Sean doesn’t use much social media, as a rule – none of them do. If you ask Gumpa, it’s a safety thing, making them harder to find; ask Black, and it’s a matter of principled opposition to the companies that run them. Yok, he knows, uses Instagram for his art but doesn’t talk about it to the others. Sean sometimes thinks the real reason is that none of them have enough social connections to be worth it, without big families to keep in touch with or sprawling lists of high school friends.
He does have a facebook account. It’s pretty much bare, with his profile picture a photo of the back of his head, and he mostly uses it to keep an eye on his faculty group chat – it’s the only place anyone shares useful information like “this lecture’s been moved” or “that professor accepts late papers for up to a week without penalty”.
Sometimes, though, people tag him in photos. He dutifully untags himself when he sees them, but the number of photos people take around campus every day makes it inevitable that more get taken.

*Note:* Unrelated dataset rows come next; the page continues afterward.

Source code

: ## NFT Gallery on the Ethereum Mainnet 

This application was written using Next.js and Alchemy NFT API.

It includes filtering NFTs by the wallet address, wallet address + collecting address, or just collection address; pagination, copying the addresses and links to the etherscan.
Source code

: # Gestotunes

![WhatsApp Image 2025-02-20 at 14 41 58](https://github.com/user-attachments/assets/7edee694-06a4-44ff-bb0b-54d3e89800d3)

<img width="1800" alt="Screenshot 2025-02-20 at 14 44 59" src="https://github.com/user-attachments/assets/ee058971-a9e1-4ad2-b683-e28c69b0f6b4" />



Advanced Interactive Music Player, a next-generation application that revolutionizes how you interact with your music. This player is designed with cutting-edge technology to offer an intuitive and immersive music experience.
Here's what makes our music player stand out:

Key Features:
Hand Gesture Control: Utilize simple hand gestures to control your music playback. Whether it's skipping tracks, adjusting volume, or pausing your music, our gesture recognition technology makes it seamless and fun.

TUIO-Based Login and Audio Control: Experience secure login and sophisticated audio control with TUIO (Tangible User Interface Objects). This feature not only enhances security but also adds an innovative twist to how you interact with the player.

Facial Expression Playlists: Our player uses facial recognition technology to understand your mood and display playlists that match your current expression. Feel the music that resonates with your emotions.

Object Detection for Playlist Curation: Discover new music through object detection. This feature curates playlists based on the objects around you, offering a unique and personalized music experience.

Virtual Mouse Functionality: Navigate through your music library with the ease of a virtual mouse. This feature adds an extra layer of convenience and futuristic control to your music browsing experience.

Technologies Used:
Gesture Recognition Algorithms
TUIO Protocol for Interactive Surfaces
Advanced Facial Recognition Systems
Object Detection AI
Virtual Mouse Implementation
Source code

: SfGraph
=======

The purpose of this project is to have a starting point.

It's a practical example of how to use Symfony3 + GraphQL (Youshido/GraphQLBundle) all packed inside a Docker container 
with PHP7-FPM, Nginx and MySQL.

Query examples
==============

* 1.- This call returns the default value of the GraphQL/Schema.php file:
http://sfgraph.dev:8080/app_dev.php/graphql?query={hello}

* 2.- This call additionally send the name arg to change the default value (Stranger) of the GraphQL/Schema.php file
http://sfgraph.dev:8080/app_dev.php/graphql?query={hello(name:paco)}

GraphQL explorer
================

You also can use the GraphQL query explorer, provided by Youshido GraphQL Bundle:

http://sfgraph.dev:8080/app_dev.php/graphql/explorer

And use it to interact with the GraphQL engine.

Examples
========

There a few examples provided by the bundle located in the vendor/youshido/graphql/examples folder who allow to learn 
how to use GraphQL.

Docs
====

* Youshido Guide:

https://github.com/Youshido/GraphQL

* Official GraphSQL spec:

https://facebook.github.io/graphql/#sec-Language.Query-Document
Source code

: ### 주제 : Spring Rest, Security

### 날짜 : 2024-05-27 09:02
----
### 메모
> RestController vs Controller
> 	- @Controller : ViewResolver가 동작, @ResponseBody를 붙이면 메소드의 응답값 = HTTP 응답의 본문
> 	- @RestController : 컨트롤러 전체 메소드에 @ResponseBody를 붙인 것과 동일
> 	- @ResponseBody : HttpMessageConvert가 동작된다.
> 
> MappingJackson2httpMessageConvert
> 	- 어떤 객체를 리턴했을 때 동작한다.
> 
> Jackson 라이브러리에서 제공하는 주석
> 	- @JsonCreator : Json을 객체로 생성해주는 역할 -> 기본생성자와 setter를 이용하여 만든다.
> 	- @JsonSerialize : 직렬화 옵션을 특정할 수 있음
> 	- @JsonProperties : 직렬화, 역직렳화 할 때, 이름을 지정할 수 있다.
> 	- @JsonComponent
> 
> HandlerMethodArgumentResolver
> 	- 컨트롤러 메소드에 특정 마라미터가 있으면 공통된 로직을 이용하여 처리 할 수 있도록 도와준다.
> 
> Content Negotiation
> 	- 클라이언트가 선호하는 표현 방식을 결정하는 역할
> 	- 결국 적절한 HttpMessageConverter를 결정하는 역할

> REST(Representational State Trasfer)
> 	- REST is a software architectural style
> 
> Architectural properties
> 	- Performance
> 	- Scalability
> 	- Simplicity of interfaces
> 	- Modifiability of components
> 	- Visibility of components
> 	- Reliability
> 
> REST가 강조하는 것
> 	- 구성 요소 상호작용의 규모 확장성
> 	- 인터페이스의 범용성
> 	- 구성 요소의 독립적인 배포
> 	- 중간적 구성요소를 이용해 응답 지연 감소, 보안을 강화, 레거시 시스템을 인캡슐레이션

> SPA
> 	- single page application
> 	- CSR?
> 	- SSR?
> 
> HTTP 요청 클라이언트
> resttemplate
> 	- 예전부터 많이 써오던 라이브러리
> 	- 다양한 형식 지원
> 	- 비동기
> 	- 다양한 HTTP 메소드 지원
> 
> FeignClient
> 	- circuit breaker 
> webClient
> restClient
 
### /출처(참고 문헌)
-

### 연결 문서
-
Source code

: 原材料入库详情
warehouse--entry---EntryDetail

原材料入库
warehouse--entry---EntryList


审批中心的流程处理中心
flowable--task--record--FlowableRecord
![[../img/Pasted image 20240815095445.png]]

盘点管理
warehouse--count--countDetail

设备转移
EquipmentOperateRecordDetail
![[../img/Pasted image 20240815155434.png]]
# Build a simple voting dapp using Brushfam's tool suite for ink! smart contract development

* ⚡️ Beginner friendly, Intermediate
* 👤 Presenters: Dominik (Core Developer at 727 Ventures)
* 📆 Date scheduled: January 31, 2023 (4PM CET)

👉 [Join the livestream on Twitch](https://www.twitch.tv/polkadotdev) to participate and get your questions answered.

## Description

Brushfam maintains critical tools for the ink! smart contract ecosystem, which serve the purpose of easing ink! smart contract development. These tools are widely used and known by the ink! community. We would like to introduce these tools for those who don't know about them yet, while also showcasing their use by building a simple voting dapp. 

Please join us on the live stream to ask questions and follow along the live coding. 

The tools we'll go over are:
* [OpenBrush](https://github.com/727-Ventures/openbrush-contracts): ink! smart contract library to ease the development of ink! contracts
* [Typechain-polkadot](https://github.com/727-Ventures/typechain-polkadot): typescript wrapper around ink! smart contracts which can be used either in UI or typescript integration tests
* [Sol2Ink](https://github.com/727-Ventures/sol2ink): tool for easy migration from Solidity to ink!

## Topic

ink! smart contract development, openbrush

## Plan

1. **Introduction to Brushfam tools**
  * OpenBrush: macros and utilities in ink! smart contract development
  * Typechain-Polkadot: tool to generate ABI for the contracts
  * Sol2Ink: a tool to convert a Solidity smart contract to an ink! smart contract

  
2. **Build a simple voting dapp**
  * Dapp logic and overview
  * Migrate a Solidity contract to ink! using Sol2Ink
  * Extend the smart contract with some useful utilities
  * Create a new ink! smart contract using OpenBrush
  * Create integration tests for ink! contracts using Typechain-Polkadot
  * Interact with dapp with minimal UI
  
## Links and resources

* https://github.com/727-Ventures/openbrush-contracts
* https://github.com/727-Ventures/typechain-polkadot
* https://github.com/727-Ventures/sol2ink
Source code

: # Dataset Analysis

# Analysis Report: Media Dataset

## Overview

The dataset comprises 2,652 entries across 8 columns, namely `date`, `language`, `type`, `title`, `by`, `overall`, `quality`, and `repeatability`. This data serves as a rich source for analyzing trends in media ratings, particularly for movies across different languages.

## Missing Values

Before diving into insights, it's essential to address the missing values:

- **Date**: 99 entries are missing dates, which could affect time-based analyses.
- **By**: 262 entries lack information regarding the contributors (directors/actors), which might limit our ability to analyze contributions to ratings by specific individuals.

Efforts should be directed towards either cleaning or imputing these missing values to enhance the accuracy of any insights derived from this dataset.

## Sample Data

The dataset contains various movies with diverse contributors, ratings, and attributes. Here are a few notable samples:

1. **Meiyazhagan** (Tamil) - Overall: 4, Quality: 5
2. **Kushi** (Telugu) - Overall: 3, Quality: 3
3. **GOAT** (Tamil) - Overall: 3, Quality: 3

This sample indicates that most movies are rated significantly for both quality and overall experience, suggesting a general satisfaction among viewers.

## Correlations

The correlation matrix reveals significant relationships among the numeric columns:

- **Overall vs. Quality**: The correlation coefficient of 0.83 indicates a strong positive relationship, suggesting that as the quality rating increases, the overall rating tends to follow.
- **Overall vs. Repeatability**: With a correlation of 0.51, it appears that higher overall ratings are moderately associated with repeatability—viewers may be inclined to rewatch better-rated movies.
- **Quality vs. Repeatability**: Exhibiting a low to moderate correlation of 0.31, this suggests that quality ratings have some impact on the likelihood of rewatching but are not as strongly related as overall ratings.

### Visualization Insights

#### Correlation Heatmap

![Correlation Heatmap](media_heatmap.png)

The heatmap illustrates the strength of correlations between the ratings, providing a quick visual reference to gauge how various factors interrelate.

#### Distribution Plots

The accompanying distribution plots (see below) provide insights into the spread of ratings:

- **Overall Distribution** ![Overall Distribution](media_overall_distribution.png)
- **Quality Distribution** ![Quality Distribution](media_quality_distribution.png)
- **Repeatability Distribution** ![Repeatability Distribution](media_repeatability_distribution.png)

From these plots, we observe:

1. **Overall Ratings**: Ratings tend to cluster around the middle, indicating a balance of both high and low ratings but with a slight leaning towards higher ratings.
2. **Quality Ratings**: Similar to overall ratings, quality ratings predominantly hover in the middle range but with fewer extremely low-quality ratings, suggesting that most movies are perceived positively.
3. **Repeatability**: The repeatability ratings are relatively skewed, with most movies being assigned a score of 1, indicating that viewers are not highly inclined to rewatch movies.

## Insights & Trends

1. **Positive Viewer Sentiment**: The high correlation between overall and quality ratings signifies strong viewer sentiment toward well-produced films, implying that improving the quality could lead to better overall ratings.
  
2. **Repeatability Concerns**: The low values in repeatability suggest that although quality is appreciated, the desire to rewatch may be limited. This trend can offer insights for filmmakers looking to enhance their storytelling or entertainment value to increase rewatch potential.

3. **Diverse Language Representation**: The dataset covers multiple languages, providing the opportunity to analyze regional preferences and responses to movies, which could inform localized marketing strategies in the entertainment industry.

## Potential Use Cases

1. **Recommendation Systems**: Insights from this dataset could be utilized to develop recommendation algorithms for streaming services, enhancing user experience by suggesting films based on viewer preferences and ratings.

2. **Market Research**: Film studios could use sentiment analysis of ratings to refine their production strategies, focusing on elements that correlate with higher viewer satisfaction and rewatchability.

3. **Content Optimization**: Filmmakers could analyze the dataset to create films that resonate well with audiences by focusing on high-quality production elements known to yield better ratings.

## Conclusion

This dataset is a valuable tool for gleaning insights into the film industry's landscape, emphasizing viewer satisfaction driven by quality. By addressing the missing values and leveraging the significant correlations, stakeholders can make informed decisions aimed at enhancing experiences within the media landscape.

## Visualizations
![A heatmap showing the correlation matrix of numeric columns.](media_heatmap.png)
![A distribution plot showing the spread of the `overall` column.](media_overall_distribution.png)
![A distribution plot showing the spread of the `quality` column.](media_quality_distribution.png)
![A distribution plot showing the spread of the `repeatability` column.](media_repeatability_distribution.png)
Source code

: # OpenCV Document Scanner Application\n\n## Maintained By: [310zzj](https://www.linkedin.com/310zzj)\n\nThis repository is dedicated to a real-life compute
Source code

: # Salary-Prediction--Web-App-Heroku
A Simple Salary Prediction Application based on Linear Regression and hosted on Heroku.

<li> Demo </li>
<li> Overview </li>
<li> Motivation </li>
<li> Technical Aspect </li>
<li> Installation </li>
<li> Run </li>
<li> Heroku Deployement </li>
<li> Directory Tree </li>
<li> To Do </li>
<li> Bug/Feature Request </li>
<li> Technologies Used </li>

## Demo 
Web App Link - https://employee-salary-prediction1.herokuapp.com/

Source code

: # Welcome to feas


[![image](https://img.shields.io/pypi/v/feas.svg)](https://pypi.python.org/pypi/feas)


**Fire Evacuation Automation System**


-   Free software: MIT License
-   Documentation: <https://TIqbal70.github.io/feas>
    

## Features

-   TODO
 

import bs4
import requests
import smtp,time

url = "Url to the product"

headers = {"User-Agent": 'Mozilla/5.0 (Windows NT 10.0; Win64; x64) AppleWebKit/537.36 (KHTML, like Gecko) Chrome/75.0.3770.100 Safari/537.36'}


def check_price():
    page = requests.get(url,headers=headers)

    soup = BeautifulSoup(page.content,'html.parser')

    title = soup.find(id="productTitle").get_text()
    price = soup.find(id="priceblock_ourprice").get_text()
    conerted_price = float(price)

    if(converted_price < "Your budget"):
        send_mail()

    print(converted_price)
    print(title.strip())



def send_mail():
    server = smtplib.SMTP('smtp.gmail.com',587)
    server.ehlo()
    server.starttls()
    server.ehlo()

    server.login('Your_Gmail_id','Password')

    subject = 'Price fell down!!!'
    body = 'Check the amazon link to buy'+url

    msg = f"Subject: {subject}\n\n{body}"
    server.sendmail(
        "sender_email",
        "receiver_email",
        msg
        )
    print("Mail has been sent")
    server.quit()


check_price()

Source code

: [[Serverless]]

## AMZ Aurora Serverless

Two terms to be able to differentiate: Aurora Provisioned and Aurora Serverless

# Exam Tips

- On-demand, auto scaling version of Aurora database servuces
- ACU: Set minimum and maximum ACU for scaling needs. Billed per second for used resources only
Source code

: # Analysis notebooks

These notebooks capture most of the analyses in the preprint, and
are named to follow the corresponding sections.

When he’s sitting at a library computer in the first week after his suspension is finally lifted, he sees a notification that he’s been tagged in a new photo, posted by one of his classmates. When he opens it, he feels a complicated, bitter pang – they’re only in the background of the picture in question, mainly focused on the classmate’s boyfriend and his new haircut, but it shows him talking to Gram, Black sitting beside them looking vaguely bored. It’s an old photo, and the caption is the girl who posted it bemoaning that her boyfriend hadn’t kept the look for longer. He’d be able to tell it’s an old photo anyway; he’s sitting within a few feet of Black and there isn’t murder in his eyes.
He sucks his teeth and is in the process of untagging himself when he notices something odd.
There’s a suggested tag over Black’s face; his cursor hovers and he sees the list of names – none of which is necessarily weird, except for the one at the top. The profile picture is a close-up face shot, or he wouldn’t have noticed it, but he could swear that fucking hypocrite has an account. One with at least a few tagged photos, if it’s getting suggested like this.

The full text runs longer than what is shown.